Chris Wondolowski walked the Candlestick Park field in warm-ups and sneakers, breathing in the cyclone of air, and taking in the sights of the aging orange seats that surrounded him. His playlist: Jay-Z internet radio -- an appropriate choice for a player that thrives on confidence.
"I always walk the field and just envision myself out there," Wondolowski says. "I just mentally go through certain chances, certain situations."

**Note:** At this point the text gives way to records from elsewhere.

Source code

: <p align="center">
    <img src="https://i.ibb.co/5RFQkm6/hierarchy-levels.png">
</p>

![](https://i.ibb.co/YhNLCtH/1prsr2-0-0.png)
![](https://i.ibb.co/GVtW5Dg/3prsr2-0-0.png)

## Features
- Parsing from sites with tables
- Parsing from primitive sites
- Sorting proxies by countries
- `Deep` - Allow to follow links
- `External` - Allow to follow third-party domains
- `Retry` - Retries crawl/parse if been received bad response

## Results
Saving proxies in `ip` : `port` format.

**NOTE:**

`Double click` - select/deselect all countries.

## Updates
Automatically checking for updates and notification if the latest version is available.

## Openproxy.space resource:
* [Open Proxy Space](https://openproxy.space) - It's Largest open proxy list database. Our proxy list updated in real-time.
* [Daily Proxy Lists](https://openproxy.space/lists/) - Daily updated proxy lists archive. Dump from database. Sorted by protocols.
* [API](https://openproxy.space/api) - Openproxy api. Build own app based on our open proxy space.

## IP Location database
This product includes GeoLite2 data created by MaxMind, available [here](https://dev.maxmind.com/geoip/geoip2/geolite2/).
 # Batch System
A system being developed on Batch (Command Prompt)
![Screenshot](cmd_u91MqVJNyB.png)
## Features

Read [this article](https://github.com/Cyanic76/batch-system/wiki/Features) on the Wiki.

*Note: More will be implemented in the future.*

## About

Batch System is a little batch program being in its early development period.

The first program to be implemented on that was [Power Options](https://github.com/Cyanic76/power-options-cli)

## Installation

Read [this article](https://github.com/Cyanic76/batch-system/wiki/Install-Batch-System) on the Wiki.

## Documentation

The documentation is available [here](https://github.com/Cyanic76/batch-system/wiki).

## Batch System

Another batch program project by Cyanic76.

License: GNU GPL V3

At the time, Wondolowski was preparing himself for a substitute's role, one that would see him come off the bench in the second half to make an impact as legs tired on both squads. But within an hour of his pregame walk on the turf, Wondolowski was thrust into the spotlight. U.S. captain Clint Dempsey was a late scratch from the lineup, having been held out as a precautionary measure due to groin soreness. Wondolowski would replace him.
"It was a bit different," Wondolowski continues. “I was able to get the nod there, and I've got to be able to step up."

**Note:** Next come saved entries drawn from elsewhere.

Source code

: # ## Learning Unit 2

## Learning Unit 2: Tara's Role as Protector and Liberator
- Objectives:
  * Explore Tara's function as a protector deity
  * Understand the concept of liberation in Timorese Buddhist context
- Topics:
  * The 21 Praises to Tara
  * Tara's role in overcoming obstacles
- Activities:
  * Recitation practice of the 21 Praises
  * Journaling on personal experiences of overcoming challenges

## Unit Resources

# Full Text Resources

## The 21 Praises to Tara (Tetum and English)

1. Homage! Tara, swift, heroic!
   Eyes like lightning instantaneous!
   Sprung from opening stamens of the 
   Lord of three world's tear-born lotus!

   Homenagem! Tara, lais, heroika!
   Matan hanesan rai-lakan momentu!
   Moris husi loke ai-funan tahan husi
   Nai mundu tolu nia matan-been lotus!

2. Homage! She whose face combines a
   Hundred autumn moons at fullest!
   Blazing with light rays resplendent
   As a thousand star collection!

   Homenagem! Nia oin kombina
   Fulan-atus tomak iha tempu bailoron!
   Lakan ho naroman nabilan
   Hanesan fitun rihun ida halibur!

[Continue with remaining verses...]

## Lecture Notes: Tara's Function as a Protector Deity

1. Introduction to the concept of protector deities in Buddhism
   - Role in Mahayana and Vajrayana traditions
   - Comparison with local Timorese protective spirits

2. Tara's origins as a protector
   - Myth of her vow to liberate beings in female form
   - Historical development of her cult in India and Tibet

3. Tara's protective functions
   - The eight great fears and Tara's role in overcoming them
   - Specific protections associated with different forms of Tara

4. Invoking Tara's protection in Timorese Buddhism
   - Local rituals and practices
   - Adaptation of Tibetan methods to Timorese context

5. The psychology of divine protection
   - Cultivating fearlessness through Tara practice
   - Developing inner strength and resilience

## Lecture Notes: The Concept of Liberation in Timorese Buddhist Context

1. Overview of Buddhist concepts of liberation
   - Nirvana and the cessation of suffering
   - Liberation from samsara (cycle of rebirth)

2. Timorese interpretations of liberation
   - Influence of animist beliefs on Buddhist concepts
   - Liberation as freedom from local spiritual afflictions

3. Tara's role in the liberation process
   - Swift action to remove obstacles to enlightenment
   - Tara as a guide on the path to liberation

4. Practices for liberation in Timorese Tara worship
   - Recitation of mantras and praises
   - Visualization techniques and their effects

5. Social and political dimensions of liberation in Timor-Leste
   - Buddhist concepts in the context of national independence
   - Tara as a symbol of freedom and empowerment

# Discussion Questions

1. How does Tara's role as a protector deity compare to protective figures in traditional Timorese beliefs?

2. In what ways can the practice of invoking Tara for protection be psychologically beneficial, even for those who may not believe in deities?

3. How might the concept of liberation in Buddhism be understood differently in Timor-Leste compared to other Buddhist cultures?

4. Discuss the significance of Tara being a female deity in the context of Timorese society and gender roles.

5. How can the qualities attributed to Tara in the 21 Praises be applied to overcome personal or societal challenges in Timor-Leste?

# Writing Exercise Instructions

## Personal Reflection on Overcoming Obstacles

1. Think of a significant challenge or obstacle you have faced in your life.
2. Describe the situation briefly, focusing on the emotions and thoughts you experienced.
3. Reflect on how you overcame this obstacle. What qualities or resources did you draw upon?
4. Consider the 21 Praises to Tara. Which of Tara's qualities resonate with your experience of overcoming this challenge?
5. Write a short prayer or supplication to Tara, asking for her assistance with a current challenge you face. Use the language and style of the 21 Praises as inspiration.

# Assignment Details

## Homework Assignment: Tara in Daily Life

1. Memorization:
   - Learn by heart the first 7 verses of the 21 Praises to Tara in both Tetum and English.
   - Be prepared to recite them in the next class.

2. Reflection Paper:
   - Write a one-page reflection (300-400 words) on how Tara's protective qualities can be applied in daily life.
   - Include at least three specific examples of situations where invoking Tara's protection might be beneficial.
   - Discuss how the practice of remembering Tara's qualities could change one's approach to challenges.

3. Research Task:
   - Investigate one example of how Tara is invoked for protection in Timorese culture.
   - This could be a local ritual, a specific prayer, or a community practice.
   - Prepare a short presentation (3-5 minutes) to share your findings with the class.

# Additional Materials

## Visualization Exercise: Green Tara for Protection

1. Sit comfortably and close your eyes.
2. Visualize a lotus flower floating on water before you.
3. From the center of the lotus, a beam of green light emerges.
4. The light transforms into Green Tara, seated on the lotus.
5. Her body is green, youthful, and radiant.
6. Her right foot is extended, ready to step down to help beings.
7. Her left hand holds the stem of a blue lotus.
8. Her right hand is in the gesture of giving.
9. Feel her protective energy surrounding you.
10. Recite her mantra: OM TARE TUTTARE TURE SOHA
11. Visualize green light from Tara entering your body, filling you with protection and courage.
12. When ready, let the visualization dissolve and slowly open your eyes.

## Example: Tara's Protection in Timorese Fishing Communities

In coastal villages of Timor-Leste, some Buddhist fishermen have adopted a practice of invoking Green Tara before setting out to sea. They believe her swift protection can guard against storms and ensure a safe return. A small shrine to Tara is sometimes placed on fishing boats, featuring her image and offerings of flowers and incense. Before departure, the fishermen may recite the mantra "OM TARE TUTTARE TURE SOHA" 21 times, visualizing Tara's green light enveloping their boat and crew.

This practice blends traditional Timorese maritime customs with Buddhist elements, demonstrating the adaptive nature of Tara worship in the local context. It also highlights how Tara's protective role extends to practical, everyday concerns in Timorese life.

Adding to the motivation – this was, for all intents and purposes, a home game for Wondolowski. The striker grew up in the Bay Area, and several members of his family were in the stands. That’s to say nothing of the support from San Jose Earthquakes fans who provided him with the loudest cheers of nearly anybody on the team at his introduction during the team’s open training the day before. Though they assumed it would come in the second half, all were waiting to see if the man they call “Wondo” could make an impact.
Instead, he very nearly made his mark within four minutes of kickoff. Left open at the far post in the six-yard box, Wondolowski dove through the air to get his head on a Graham Zusi free kick. His header was on target, but Azerbaijan goalkeeper Kamran Aghayev was able to block the effort with his left knee.

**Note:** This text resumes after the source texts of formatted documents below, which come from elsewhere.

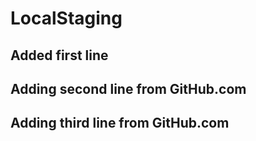 
# LocalStaging
## Added first line
## Adding second line from GitHub.com
## Adding third line from GitHub.com

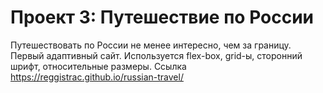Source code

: # Проект 3: Путешествие по России 

Путешествовать по России не менее интересно, чем за границу. 
Первый адаптивный сайт. 
Используется flex-box, grid-ы, сторонний шрифт, относительные размеры. 
Ссылка https://reggistrac.github.io/russian-travel/
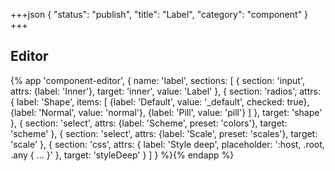 +++json
{
  "status": "publish",
  "title": "Label",
  "category": "component"
}
+++

## Editor

{%
  app 'component-editor', {
    name: 'label',
    sections: [
      {
        section: 'input',
        attrs: {label: 'Inner'},
        target: 'inner',
        value: 'Label'
      },
      {
        section: 'radios',
        attrs: {
          label: 'Shape',
          items: [
            {label: 'Default', value: '_default', checked: true},
            {label: 'Normal', value: 'normal'},
            {label: 'Pill', value: 'pill'}
          ]
        },
        target: 'shape'
      },
      {
        section: 'select',
        attrs: {label: 'Scheme', preset: 'colors'},
        target: 'scheme'
      },
      {
        section: 'select',
        attrs: {label: 'Scale', preset: 'scales'},
        target: 'scale'
      },
      {
        section: 'css',
        attrs: {
          label: 'Style deep',
          placeholder: ':host, .root, .any { ... }'
        },
        target: 'styleDeep'
      }
    ]
  }
%}{% endapp %}

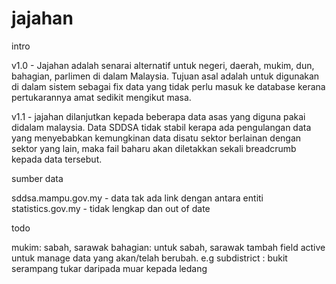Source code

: jajahan
=======

intro

v1.0 - Jajahan adalah senarai alternatif untuk negeri, daerah, mukim, dun, bahagian, parlimen di dalam Malaysia. Tujuan asal adalah untuk digunakan di dalam sistem sebagai fix data yang tidak perlu masuk ke database kerana pertukarannya amat sedikit mengikut masa.

v1.1 - jajahan dilanjutkan kepada beberapa data asas yang diguna pakai didalam malaysia. Data SDDSA tidak stabil kerapa ada pengulangan data yang menyebabkan kemungkinan data disatu sektor berlainan dengan sektor yang lain, maka fail baharu akan diletakkan sekali breadcrumb kepada data tersebut.

sumber data

sddsa.mampu.gov.my - data tak ada link dengan antara entiti
statistics.gov.my - tidak lengkap dan out of date

todo

mukim: sabah, sarawak
bahagian: untuk sabah, sarawak
tambah field active untuk manage data yang akan/telah berubah. e.g subdistrict : bukit serampang tukar daripada muar kepada ledang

"With a little bit of luck he scores that header right away," U.S. manager Jurgen Klinsmann said after the game. "That was not an easy header to take because the wind just takes it in all sorts of directions. It's not that you can really place the ball where you want to, you're just happy to actually hit it."
Wondolowski's second chance, by contrast, was placed perfectly. Rising to meet an Alejandro Bedoya cross, the San Jose Earthquakes striker's header put Aghayev in a tough spot, forcing the goalkeeper to sprawl across the face of the goal to palm the ball up and over the bar for what was an outstanding save.
With the fight for places on the field heating up as the U.S. continues its Send-Off Series in New York this weekend against Turkey (2 p.m. ET on ESPN2 and Univision), the misses loom large over what was otherwise a decent performance. Wondolowski held up play effectively when needed, made dangerous runs and worked hard to pressure the Azerbaijan back line throughout his time on the field.
But when reviewing his performance, Wondolowski knows that goals are what matter most for a player in his position.
"I have to be able to get better and take my chances," Wondolowski concluded. "Whether I'm starting or coming off the bench, you have to take advantage of it."